Illuminare e bruciare, allo stesso tempo, tutto quello su cui si concentra l’intensità del suo sguardo.
Anna prende il volo delle sette di sera.
L’aria di mare l’ha salutata schiaffeggiando il suo viso ancora una volta.
L’ironia del mare e la sfacciata libertà che il vento siciliano mostra sempre con i cuori che ama di più le ricordano che si tratta di un viaggio diverso.
Quello è un viaggio in cui celebrerà un saluto a chi l’ha sorpresa quella volta, con un gesto inspiegabile, a partire dal quale tutta la sua vita è diventata un enigma.
La valigia questa volta ha dentro soltanto un’enorme quantità di coraggio, messo lì in anni di semine e di raccolti.

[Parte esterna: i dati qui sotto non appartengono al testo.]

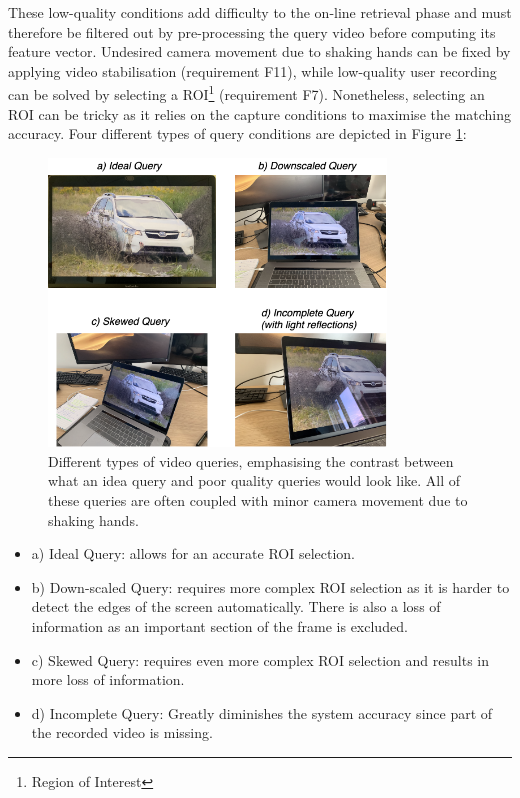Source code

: These low-quality conditions add difficulty to the on-line retrieval phase and must therefore be filtered out by pre-processing the query video before computing its feature vector. Undesired camera movement due to shaking hands can be fixed by applying video stabilisation (requirement F11), while low-quality user recording can be solved by selecting a ROI\footnote{Region of Interest} (requirement F7). Nonetheless, selecting an ROI can be tricky as it relies on the capture conditions to maximise the matching accuracy. Four different types of query conditions are depicted in Figure \ref{fig:difference-query-video-issues}:

\begin{figure}[h]
\centerline{\includegraphics[width=0.8\textwidth]{figures/design/difference-query-video-issues.png}}
\caption{\label{fig:difference-query-video-issues}Different types of video queries, emphasising the contrast between what an idea query and poor quality queries would look like. All of these queries are often coupled with minor camera movement due to shaking hands.}
\end{figure}

\begin{itemize}
    \item a) Ideal Query: allows for an accurate ROI selection.
    \item b) Down-scaled Query: requires more complex ROI selection as it is harder to detect the edges of the screen automatically. There is also a loss of information as an important section of the frame is excluded.
    \item c) Skewed Query: requires even more complex ROI selection and results in more loss of information.
    \item d) Incomplete Query: Greatly diminishes the system accuracy since part of the recorded video is missing.
\end{itemize}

Il padre dei suoi figli ha poco da vivere ormai.
Anna è stata chiamata la sera prima da una voce tremante.
Ha subito capito che si trattava di quello.
Non ha quasi detto nulla al telefono.
– Ok. Domani sono lì.
– Grazie, non so come dirtelo meglio, ma grazie, grazie.
Anna non ha niente da perdonare.
Deve tornare di fronte all’oracolo che un giorno ha deciso per lei una sorte diversa.
Ma interrogare non serve.
L’enigma non si risolve in una risposta.
Quella telefonata e, adesso, questo viaggio bastano a chiudere il conto.
Non si tratta di pareggiare nulla. Chiudere il conto non è livellare.
Chiudere il conto è sapere che nella vita i numeri non tornano mai al loro posto, ma si rimescola tutto ed è sempre giusto così.
Anna abbozza un sorriso.
Prende il volo delle sette di sera e pensa, adesso, alle tabelline.
Sette per zero zero. Sette per uno sette. Sette per due quattordici.